- Born: February 19, 1971 (age 55) Atlanta, Georgia, United States
- Education: Benjamin Elijah Mays High School
- Alma mater: Syracuse University (BA)
- Occupations: Record executive; marketing consultant; author;
- Writing career
- Notable work: The Hip-Hop Professional: A Woman’s Guide to Climbing the Ladder of Success in the Entertainment Business

= Shanti Das =

American businesswoman (born 1971)

Shanti Das (born February 19, 1971) is an American record executive, speaker, author, and Philanthropist. She served as Vice President of Marketing at Columbia Records from 2001 to 2005, and Executive Vice President of Urban Marketing and Artist Development at Universal Motown Records from 2005 to 2009. During the latter role, she managed marketing campaigns for Akon, Erykah Badu, and Ashanti. She began her career at LaFace Records, where she was a promotions and marketing director from 1993 to 2000.

== Early life ==
Das's father, an immigrant from Kolkata, India, committed suicide when she was seven months old. She and her two siblings were raised by her mother, Gloria, an African American from Atlanta, Georgia.

== Career ==
In 2005, Das joined Universal Motown as Executive Vice President of Urban Marketing and Artist Development. From 2007 to 2009, she was co-president of 1st Class Entertainment and co-founder of R&B Live New York, a monthly live music series that showcased urban talent from signed and unsigned artists.

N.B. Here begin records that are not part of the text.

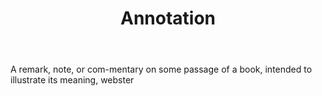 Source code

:---
title: Annotation
permalink: "/definitions/annotation.html"
body: A remark, note, or com-mentary on some passage of a book, intended to illustrate
  its meaning, webster
published_at: '2018-07-07'
layout: post
--- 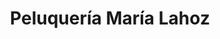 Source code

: ---
title: "Peluquería María Lahoz"
url: /alcala-de-henares/peluqueria-maria-lahoz/
shop: peluquería
--- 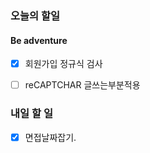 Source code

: ### 오늘의 할일

#### Be adventure

- [x] 회원가입 정규식 검사

- [ ] reCAPTCHAR 글쓰는부분적용

### 내일 할 일

- [x] 면접날짜잡기. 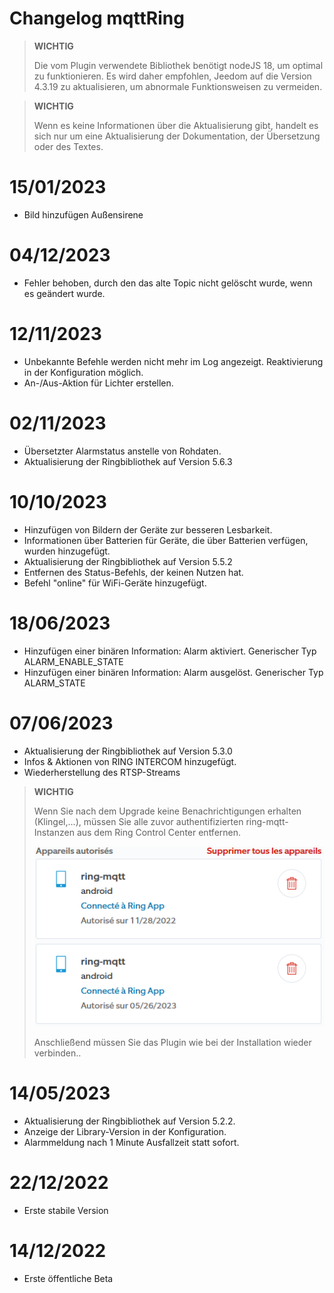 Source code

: # Changelog mqttRing

>**WICHTIG**
>
>Die vom Plugin verwendete Bibliothek benötigt nodeJS 18, um optimal zu funktionieren.
>Es wird daher empfohlen, Jeedom auf die Version 4.3.19 zu aktualisieren, um abnormale Funktionsweisen zu vermeiden.

>**WICHTIG**
>
>Wenn es keine Informationen über die Aktualisierung gibt, handelt es sich nur um eine Aktualisierung der Dokumentation, der Übersetzung oder des Textes.

# 15/01/2023
- Bild hinzufügen Außensirene

# 04/12/2023
- Fehler behoben, durch den das alte Topic nicht gelöscht wurde, wenn es geändert wurde.

# 12/11/2023
- Unbekannte Befehle werden nicht mehr im Log angezeigt. Reaktivierung in der Konfiguration möglich.
- An-/Aus-Aktion für Lichter erstellen.

# 02/11/2023
- Übersetzter Alarmstatus anstelle von Rohdaten.
- Aktualisierung der Ringbibliothek auf Version 5.6.3

# 10/10/2023
- Hinzufügen von Bildern der Geräte zur besseren Lesbarkeit.
- Informationen über Batterien für Geräte, die über Batterien verfügen, wurden hinzugefügt.
- Aktualisierung der Ringbibliothek auf Version 5.5.2
- Entfernen des Status-Befehls, der keinen Nutzen hat.
- Befehl "online" für WiFi-Geräte hinzugefügt.

# 18/06/2023
- Hinzufügen einer binären Information: Alarm aktiviert. Generischer Typ ALARM_ENABLE_STATE
- Hinzufügen einer binären Information: Alarm ausgelöst. Generischer Typ ALARM_STATE

# 07/06/2023
- Aktualisierung der Ringbibliothek auf Version 5.3.0
- Infos & Aktionen von RING INTERCOM hinzugefügt.
- Wiederherstellung des RTSP-Streams

>**WICHTIG**
>
>Wenn Sie nach dem Upgrade keine Benachrichtigungen erhalten (Klingel,...),
>müssen Sie alle zuvor authentifizierten ring-mqtt-Instanzen aus dem Ring Control Center entfernen.
>
>![RingControlCenter](../images/retrait_appareils.png)
>
>Anschließend müssen Sie das Plugin wie bei der Installation wieder verbinden..

# 14/05/2023
- Aktualisierung der Ringbibliothek auf Version 5.2.2.
- Anzeige der Library-Version in der Konfiguration.
- Alarmmeldung nach 1 Minute Ausfallzeit statt sofort.

# 22/12/2022
- Erste stabile Version

# 14/12/2022
- Erste öffentliche Beta
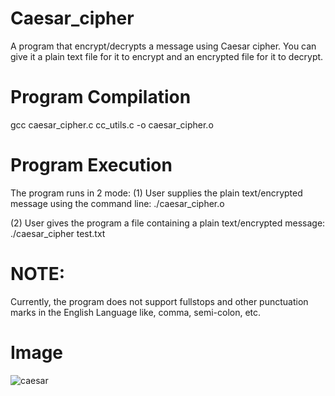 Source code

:# Caesar_cipher
A program that encrypt/decrypts a message using Caesar cipher.
You can give it a plain text file for it to encrypt and an encrypted file for it to decrypt.

# Program Compilation
  gcc caesar_cipher.c cc_utils.c -o caesar_cipher.o

# Program Execution
The program runs in 2 mode:
(1) User supplies the plain text/encrypted message using the command line: 
./caesar_cipher.o

(2) User gives the program a file containing a plain text/encrypted message: 
./caesar_cipher test.txt

# NOTE: 
Currently, the program does not support fullstops and other punctuation marks in the English Language like, comma, semi-colon, etc.

# Image
![caesar](https://github.com/Hotwrist/Caesar_cipher/assets/38595935/875eee64-ed7c-405a-a8cd-27673c415dc1)
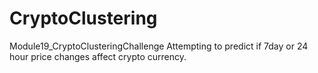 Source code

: # CryptoClustering
Module19_CryptoClusteringChallenge
Attempting to predict if 7day or 24 hour price changes affect crypto currency.
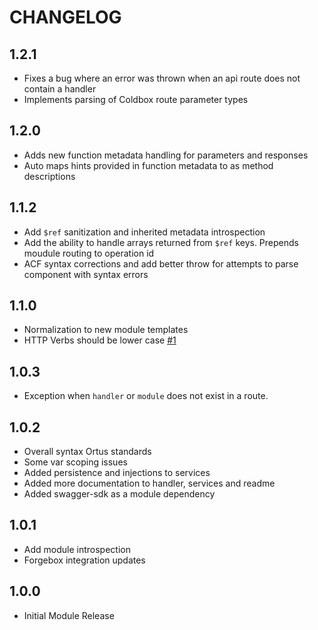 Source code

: CHANGELOG
=========

## 1.2.1
* Fixes a bug where an error was thrown when an api route does not contain a handler
* Implements parsing of Coldbox route parameter types

## 1.2.0

* Adds new function metadata handling for parameters and responses
* Auto maps hints provided in function metadata to as method descriptions

## 1.1.2

* Add `$ref` sanitization and inherited metadata introspection
* Add the ability to handle arrays returned from `$ref` keys. Prepends moudule routing to operation id
* ACF syntax corrections and add better throw for attempts to parse component with syntax errors


## 1.1.0

* Normalization to new module templates
* HTTP Verbs should be lower case [#1](https://github.com/coldbox-modules/cbSwagger/issues/1)


## 1.0.3

* Exception when `handler` or `module` does not exist in a route.

## 1.0.2

* Overall syntax Ortus standards
* Some var scoping issues
* Added persistence and injections to services
* Added more documentation to handler, services and readme
* Added swagger-sdk as a module dependency

## 1.0.1

* Add module introspection
* Forgebox integration updates

## 1.0.0

* Initial Module Release
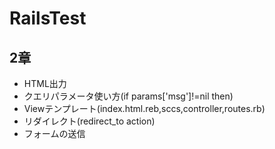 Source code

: # RailsTest

## 2章
- HTML出力
- クエリパラメータ使い方(if params['msg']!=nil then)
- Viewテンプレート(index.html.reb,sccs,controller,routes.rb)
- リダイレクト(redirect_to action)
- フォームの送信
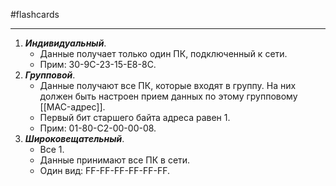 #flashcards
***
1. ***Индивидуальный***.
	- Данные получает только один ПК, подключенный к сети.
	- Прим: 30-9C-23-15-E8-8C.
2. ***Групповой***.
	- Данные получают все ПК, которые входят в группу. На них должен быть настроен прием данных по этому групповому [[MAC-адрес]].
	- Первый бит старшего байта адреса равен 1.
	- Прим: 01-80-C2-00-00-08.
3. ***Широковещательный***.
	- Все 1.
	- Данные принимают все ПК в сети.
	- Один вид: FF-FF-FF-FF-FF-FF.
<!--SR:!2025-10-15,9,210--> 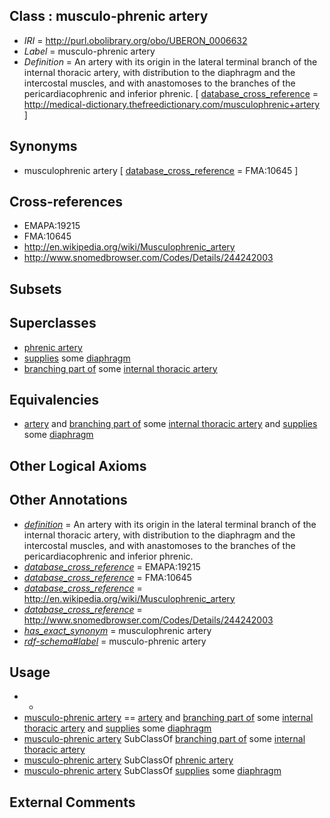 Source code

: 
## Class : musculo-phrenic artery

 * *IRI* = http://purl.obolibrary.org/obo/UBERON_0006632
 * *Label* = musculo-phrenic artery
 * *Definition* = An artery with its origin in the lateral terminal branch of the internal thoracic artery, with distribution to the diaphragm and the intercostal muscles, and with anastomoses to the branches of the pericardiacophrenic and inferior phrenic. [ [database_cross_reference](../../ef/oboInOwl#hasDbXref.md) = http://medical-dictionary.thefreedictionary.com/musculophrenic+artery ]

## Synonyms

 * musculophrenic artery [ [database_cross_reference](../../ef/oboInOwl#hasDbXref.md) = FMA:10645 ]

## Cross-references

 * EMAPA:19215
 * FMA:10645
 * http://en.wikipedia.org/wiki/Musculophrenic_artery
 * http://www.snomedbrowser.com/Codes/Details/244242003

## Subsets


## Superclasses

 * [phrenic artery](../../UBERON/57/UBERON_0002057.md)
 * [supplies](../../RO/78/RO_0002178.md) some [diaphragm](../../UBERON/03/UBERON_0001103.md)
 * [branching part of](../../RO/80/RO_0002380.md) some [internal thoracic artery](../../UBERON/56/UBERON_0002456.md)

## Equivalencies

 * [artery](../../UBERON/37/UBERON_0001637.md) and [branching part of](../../RO/80/RO_0002380.md) some [internal thoracic artery](../../UBERON/56/UBERON_0002456.md) and [supplies](../../RO/78/RO_0002178.md) some [diaphragm](../../UBERON/03/UBERON_0001103.md)

## Other Logical Axioms


## Other Annotations

 * *[definition](../../IAO/15/IAO_0000115.md)* = An artery with its origin in the lateral terminal branch of the internal thoracic artery, with distribution to the diaphragm and the intercostal muscles, and with anastomoses to the branches of the pericardiacophrenic and inferior phrenic.
 * *[database_cross_reference](../../ef/oboInOwl#hasDbXref.md)* = EMAPA:19215
 * *[database_cross_reference](../../ef/oboInOwl#hasDbXref.md)* = FMA:10645
 * *[database_cross_reference](../../ef/oboInOwl#hasDbXref.md)* = http://en.wikipedia.org/wiki/Musculophrenic_artery
 * *[database_cross_reference](../../ef/oboInOwl#hasDbXref.md)* = http://www.snomedbrowser.com/Codes/Details/244242003
 * *[has_exact_synonym](../../ym/oboInOwl#hasExactSynonym.md)* = musculophrenic artery
 * *[rdf-schema#label](../../el/rdf-schema#label.md)* = musculo-phrenic artery

## Usage

 * -
 * [musculo-phrenic artery](../../UBERON/32/UBERON_0006632.md) == [artery](../../UBERON/37/UBERON_0001637.md) and [branching part of](../../RO/80/RO_0002380.md) some [internal thoracic artery](../../UBERON/56/UBERON_0002456.md) and [supplies](../../RO/78/RO_0002178.md) some [diaphragm](../../UBERON/03/UBERON_0001103.md)
 * [musculo-phrenic artery](../../UBERON/32/UBERON_0006632.md) SubClassOf [branching part of](../../RO/80/RO_0002380.md) some [internal thoracic artery](../../UBERON/56/UBERON_0002456.md)
 * [musculo-phrenic artery](../../UBERON/32/UBERON_0006632.md) SubClassOf [phrenic artery](../../UBERON/57/UBERON_0002057.md)
 * [musculo-phrenic artery](../../UBERON/32/UBERON_0006632.md) SubClassOf [supplies](../../RO/78/RO_0002178.md) some [diaphragm](../../UBERON/03/UBERON_0001103.md)

## External Comments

Das was named to Crain Communications "40 Under 40" in 2009. Later that year she created May We Rest in Peace, a nonprofit organization to help bury bodies stacking up at Detroit's Wayne County Morgue.

Das left Universal Motown in 2009 and launched the company PressReset.me, an Atlanta-based firm that provides entertainment marketing consulting, talent booking, special event planning and life mentoring services. She is currently co-founder of the live music showcase, ATL LIVE on the Park, a southern version of Das' New York R&B Live showcase.

In August 2010, Das wrote and published the book The Hip-Hop Professional: A Woman’s Guide to Climbing the Ladder of Success in the Entertainment Business, which chronicles her 20-year career in the music industry.

Das is an advisory board member of Bandier Music Program at Syracuse.